Read Depth and Dynamic Range in RNA-Seq

  • Gene Expression
  • High-Throughput Sequencing

Read Depth and Dynamic Range in RNA-Seq

The range of expression levels that can be analyzed reliably by RNA-Seq depends strongly on read depth. Here, dynamic range does not simply refer to the full numerical range of the measured values. Rather, it refers to the range of signals that can be treated as reasonably reliable for analysis, excluding the low-count region where noise has a substantial influence.

When read depth is low, a large proportion of the reads comes from a relatively small number of highly expressed genes. In contrast, measuring the expression levels of lowly expressed genes reliably requires a greater number of reads.

In other words, the more lowly expressed genes you want to include in the analysis, the greater the required read depth becomes. Increasing the number of reads brings more genes into the reliable signal range, but the number of reads required increases rapidly as the dynamic range is extended toward lower expression levels.

Note: The read numbers discussed in this article are expressed as the number of fragments available for analysis. In single-end RNA-Seq, one read is counted as one fragment. In paired-end RNA-Seq, one pair consisting of Read 1 and Read 2 is counted as one fragment. Therefore, when the total read count for paired-end RNA-Seq is reported by counting Read 1 and Read 2 separately, use approximately half of that number when comparing it with the values discussed in this article.

Fig1: RNA-Seq Read Depth and Dynamic Range

For example, in a dataset such as the one shown here, approximately 10 million reads may provide relatively stable measurements for around 10,000 of the more highly expressed genes, although this depends on the filtering criteria and the characteristics of the samples. However, the number of genes that can be measured reliably varies with factors such as tissue type, library preparation method, RNA quality, mapping rate, and the expression-level distribution. Extending the analysis further into the low-expression range requires a substantial increase in read depth.

This point can easily be overlooked when only values converted to TPM, FPKM, or RPKM are examined. With TPM or FPKM, normalization by gene length can make the numerical range appear wider. However, this does not mean that measurements in the low-count region have become more reliable.
For more details, see Why TPM, FPKM, and RPKM Should Not Be Used for RNA-Seq Differential Expression Analysis.

When evaluating the dynamic range of RNA-Seq, it is important to examine the original count values and read depth, rather than relying on TPM, FPKM, or RPKM values.

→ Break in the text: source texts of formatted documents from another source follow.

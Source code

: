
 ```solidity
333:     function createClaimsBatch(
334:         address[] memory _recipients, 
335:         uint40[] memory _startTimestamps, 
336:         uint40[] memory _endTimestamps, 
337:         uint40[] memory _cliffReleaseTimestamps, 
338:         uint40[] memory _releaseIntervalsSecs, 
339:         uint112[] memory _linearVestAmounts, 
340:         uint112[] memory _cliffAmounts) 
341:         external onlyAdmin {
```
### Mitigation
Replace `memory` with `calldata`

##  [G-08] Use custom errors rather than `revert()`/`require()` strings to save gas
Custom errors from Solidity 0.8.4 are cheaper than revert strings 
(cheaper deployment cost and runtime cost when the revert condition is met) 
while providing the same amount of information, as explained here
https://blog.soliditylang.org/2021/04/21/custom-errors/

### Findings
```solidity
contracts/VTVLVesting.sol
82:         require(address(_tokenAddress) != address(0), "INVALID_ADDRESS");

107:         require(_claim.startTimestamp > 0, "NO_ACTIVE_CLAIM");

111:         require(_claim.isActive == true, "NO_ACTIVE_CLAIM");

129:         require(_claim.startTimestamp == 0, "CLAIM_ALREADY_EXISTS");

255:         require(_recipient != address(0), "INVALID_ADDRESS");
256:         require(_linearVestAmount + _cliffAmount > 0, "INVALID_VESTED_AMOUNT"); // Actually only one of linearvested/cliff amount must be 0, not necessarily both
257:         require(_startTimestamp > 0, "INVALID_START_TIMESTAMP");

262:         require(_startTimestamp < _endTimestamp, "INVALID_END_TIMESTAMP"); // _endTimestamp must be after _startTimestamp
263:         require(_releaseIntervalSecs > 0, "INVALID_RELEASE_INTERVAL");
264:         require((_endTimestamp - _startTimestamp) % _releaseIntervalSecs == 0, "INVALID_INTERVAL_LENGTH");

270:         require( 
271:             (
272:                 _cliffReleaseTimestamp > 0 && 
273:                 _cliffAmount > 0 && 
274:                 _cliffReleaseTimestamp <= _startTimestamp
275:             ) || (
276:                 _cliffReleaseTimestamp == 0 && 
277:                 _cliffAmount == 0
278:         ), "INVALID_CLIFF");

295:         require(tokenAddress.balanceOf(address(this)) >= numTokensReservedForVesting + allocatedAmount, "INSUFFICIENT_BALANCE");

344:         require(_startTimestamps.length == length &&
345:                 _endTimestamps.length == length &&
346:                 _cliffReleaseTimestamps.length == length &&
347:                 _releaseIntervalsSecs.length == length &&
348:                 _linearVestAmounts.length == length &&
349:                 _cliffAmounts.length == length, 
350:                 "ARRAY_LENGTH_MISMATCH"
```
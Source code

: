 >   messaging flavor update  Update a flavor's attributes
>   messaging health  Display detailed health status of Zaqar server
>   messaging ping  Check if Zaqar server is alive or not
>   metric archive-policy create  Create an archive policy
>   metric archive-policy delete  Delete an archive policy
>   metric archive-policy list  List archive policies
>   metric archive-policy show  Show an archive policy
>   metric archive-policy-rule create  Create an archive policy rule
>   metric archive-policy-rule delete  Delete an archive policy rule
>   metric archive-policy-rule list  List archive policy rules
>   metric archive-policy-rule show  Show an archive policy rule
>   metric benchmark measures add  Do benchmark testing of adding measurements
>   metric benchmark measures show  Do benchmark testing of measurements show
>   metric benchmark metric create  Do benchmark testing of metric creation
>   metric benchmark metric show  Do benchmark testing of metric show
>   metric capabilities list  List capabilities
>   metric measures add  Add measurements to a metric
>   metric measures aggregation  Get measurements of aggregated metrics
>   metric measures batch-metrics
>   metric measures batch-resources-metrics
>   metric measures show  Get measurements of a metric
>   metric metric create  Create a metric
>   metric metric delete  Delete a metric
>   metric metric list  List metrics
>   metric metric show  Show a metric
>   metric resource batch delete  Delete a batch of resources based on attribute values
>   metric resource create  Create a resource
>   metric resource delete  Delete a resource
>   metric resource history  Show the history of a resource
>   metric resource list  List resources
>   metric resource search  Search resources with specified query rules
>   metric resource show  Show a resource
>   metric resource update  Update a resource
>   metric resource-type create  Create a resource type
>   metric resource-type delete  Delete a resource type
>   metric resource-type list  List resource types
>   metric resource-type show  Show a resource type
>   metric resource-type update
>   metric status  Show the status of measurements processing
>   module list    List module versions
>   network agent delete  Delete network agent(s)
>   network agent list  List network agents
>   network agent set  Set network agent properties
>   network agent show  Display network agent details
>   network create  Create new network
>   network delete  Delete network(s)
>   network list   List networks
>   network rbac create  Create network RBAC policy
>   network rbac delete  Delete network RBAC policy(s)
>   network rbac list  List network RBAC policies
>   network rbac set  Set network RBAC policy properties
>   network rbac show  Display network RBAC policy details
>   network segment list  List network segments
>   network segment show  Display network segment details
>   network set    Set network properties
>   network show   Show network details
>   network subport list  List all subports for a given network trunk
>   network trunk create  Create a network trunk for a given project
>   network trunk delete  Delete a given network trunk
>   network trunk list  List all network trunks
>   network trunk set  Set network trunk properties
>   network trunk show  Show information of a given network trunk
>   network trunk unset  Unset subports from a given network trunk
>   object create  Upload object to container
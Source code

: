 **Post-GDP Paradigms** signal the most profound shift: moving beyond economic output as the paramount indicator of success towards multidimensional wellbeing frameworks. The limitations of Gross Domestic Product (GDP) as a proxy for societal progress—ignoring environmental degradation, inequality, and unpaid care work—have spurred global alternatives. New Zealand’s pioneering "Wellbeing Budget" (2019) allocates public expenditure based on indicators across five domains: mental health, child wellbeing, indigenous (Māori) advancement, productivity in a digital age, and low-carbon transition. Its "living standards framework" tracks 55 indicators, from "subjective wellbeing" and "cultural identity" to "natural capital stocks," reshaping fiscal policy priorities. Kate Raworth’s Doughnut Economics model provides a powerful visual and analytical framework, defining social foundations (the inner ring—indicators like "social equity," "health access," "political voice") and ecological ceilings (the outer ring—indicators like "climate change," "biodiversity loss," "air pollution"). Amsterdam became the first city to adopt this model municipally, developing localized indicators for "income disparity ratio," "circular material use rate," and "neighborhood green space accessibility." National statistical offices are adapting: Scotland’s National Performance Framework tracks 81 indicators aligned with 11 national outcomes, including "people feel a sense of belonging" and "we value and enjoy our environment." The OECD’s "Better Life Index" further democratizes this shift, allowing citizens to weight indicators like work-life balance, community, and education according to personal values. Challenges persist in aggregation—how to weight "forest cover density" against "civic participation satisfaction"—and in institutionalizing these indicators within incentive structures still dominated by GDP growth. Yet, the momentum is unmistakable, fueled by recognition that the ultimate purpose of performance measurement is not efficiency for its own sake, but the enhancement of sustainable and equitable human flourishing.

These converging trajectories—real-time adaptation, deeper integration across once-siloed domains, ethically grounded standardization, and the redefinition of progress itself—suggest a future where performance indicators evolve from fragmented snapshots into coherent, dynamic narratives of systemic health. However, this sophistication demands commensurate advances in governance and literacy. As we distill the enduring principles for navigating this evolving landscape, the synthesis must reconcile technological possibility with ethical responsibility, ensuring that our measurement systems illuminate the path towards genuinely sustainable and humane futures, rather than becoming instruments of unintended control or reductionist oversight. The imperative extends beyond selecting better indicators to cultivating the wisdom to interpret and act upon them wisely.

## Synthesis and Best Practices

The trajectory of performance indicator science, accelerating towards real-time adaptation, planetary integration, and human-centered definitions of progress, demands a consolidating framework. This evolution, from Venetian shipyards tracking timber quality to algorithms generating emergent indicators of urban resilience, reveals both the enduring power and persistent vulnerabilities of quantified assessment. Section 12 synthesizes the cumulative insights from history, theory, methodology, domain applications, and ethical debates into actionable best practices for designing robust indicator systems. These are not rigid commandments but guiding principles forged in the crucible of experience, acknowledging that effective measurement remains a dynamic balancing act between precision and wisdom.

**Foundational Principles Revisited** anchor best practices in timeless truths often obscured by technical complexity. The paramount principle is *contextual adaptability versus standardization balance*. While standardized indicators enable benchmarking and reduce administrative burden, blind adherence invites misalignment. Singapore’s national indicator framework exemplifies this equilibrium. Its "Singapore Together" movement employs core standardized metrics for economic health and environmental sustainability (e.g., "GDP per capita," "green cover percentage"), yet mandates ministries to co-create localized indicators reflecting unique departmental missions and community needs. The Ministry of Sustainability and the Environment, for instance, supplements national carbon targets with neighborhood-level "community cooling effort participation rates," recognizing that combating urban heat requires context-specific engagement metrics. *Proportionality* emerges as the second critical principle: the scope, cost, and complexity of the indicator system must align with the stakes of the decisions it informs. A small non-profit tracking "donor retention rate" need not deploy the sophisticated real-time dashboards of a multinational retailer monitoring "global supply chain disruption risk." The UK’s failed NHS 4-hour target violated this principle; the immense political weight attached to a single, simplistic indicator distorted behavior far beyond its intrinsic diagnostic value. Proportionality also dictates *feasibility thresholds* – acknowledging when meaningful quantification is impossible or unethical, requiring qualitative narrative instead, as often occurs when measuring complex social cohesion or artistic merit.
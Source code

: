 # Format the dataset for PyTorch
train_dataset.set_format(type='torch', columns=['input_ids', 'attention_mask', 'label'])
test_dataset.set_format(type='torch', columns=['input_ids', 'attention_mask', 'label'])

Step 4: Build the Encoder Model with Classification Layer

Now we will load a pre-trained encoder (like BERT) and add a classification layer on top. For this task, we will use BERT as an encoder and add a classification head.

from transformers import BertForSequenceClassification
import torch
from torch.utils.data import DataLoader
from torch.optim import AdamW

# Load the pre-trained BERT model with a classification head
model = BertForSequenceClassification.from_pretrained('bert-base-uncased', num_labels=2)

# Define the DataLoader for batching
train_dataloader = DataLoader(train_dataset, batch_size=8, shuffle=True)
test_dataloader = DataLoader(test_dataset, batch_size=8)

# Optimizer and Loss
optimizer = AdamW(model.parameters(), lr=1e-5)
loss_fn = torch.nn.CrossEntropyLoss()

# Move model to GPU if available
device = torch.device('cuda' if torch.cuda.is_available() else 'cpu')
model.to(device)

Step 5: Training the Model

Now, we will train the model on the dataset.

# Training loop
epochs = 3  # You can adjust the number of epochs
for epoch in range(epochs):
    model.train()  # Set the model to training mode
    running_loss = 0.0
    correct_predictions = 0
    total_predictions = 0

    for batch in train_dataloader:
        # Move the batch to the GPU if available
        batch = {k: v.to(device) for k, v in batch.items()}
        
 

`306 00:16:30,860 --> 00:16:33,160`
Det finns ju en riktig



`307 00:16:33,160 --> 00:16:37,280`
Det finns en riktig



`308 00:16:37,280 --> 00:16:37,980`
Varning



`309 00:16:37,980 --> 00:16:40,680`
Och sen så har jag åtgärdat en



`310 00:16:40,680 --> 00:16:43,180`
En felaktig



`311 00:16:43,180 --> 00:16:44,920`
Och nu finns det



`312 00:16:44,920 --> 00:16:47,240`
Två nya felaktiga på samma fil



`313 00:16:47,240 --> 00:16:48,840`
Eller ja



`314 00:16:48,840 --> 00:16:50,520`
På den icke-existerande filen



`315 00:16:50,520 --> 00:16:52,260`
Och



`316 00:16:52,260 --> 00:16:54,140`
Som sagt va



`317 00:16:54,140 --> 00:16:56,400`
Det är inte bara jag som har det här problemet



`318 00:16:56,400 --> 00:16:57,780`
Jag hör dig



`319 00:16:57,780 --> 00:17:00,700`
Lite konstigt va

Input RNA Amount Also Matters

In addition to read depth, the amount of input RNA has a major influence on the range of expression levels that can be analyzed reliably by RNA-Seq. In ultra-low-input RNA-Seq and single-cell RNA-Seq, the number of molecules obtained from each sample or cell is limited, resulting in constraints that differ from those of bulk RNA-Seq. Although technological advances continue to improve these methods, reliable quantification of lowly expressed genes requires even greater caution than in conventional bulk RNA-Seq. Particularly in the low-count region, it is necessary to distinguish carefully between a gene that is not expressed and one that simply happened not to be detected.

Differences in Read Depth Between Samples Also Matter

Even within the same RNA-Seq dataset, total read counts can differ between samples. Across many datasets, it is not unusual for the sample with the highest read count to have more than twice, and sometimes several times, as many reads as the sample with the lowest count. As the number of samples increases, so does the likelihood that the dataset will include a sample whose read depth falls substantially below the planned level.

In data analysis, filtering criteria and the range of interpretation must be determined with reference to the sample with the lowest read count. Therefore, when planning an experiment, it is safer not to rely solely on the theoretical output of the sequencer or the average obtained by dividing that output equally among the samples. For the sample with the lowest read count, it may be prudent to allow for the possibility that the actual read depth will be approximately half of the planned value.

Fig2: RNA-Seq Read Depth and Dynamic Range Summary

Read-Depth Constraints Also Apply to 3′ RNA-Seq

3′ RNA-Seq is a method that mainly sequences regions near the 3′ ends of transcripts, rather than across the full transcript. It is less affected by gene length and offers advantages for efficiently processing large numbers of samples.

However, using 3′ RNA-Seq does not mean that lowly expressed genes can be measured reliably with only a small number of reads. Reliable analysis of lowly expressed genes still requires a sufficient number of molecules and reads. See: Why Use 3′ RNA-Seq? The Possibility of Measuring Lowly Expressed Genes More Deeply at the Same Cost.

Removing highly expressed RNA may also be one option when the goal is to detect lowly expressed genes.

Summary

When only normalized values or downstream analysis results are examined, it is easy to overlook whether sufficient read depth was obtained in the first place. However, when read depth is insufficient, interpretation of the low-expression range becomes unreliable.

When considering the dynamic range of RNA-Seq, first check the total read count and the number of usable fragments after mapping. Then assess the data by examining the distribution of gene counts and the reproducibility between samples.